Video of Yates' 2015 confirmation hearing as deputy attorney general shows Sen. Jeff Sessions grilling her about her responsibility to then-President Barack Obama should he require her to execute "unlawful" views. Sessions is now Donald Trump's pick to lead the Justice Department.

"You have to watch out because people will be asking you to do things and you need to say no.
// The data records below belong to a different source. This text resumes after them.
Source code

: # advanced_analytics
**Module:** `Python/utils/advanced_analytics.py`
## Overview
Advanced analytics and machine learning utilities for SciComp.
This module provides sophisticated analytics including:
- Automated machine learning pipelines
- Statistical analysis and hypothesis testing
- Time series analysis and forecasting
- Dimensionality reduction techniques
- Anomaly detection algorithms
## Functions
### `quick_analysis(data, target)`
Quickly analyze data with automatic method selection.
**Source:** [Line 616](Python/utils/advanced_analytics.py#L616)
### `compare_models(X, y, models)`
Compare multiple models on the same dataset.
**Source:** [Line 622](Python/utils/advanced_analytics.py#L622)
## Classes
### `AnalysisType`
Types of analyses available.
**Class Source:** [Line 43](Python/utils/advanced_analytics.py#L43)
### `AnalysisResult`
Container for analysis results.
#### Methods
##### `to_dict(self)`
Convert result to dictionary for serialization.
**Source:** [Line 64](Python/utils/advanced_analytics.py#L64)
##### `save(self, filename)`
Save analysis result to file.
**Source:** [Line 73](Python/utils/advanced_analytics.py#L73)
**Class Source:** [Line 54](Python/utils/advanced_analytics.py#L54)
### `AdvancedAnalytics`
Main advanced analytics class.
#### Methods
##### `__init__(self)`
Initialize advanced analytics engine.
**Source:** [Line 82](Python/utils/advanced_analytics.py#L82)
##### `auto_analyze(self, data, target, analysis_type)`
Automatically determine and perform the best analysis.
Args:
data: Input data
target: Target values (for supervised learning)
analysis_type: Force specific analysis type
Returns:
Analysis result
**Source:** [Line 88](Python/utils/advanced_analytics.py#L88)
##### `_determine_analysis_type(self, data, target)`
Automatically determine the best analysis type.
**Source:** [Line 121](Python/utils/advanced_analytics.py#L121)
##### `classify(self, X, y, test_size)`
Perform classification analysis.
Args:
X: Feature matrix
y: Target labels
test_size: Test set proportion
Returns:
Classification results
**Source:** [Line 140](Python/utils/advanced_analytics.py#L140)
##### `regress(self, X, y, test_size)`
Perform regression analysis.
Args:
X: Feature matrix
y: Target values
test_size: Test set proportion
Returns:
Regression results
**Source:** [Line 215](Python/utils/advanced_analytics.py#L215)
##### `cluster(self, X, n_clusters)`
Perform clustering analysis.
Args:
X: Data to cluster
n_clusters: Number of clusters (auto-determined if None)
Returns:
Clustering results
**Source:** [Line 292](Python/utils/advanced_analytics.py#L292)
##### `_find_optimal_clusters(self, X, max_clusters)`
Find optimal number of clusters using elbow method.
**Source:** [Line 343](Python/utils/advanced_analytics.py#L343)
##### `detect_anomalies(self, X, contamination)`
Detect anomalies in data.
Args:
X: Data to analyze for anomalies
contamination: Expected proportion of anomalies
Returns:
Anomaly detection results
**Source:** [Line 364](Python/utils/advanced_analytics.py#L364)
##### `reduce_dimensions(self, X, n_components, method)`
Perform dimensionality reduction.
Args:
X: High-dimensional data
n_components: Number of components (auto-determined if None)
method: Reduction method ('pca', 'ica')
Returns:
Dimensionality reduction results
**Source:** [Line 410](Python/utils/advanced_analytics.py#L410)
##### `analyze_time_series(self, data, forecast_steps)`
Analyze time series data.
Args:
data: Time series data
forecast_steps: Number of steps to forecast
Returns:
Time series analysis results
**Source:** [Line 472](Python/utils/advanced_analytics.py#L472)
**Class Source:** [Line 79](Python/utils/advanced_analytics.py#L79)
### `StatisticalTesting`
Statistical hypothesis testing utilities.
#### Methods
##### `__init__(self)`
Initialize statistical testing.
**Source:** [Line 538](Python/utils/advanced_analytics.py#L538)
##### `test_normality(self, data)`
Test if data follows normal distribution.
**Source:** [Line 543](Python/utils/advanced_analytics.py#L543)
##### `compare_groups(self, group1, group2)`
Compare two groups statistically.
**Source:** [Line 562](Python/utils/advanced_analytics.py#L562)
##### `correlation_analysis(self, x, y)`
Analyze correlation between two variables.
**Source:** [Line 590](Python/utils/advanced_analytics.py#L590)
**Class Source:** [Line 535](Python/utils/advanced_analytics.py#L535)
You think the attorney general has the responsibility to say no to the President if he asks for something that's improper?" Sessions asks Yates.

"A lot of people have defended the Lynch nomination, for example by saying, 'Well, he appoints somebody who's going to execute his views, what's wrong with that?' " the GOP senator from Alabama asks, referring to Obama's 2014 nomination of Loretta Lynch as attorney general.

"But if the views the President wants to execute are unlawful, should the attorney general or the deputy attorney general say no?"

Yates replies: "Senator, I believe the attorney general or the deputy attorney general has an obligation to follow the law and the Constitution and to give their independent legal advice to the President."

Read More: Trump fires acting Attorney General after refusing to defend travel ban

An Obama appointee, Yates had been running the Justice Department while Sessions underwent confirmation as attorney general in the Senate.

She was fired Monday night after instructing Justice Department lawyers not to make legal arguments defending Trump's executive order on immigration and refugees.

"My responsibility is to ensure that the position of the Department of Justice is not only legally defensible, but is informed by our best view of what the law is after consideration of all the facts," Yates said in a letter to department lawyers.

The longtime Justice Department official paid the price for falling afoul of the Trump White House.

"(Yates) has betrayed the Department of Justice by refusing to enforce a legal order designed to protect the citizens of the United States," a White House statement said.

Yates' replacement, Dana Boente, the US attorney for the Eastern District of Virginia, was sworn in at 9 p.m. ET Monday, according to an administration official.

A few hours later, Boente issued a statement rescinding Yates' order, instructing Justice Department lawyers to "defend the lawful orders of our President."

The Senate Judiciary Committee is voting Tuesday on the nomination of Sessions as attorney general. It's expected to approve and advance him for a vote in the full Senate.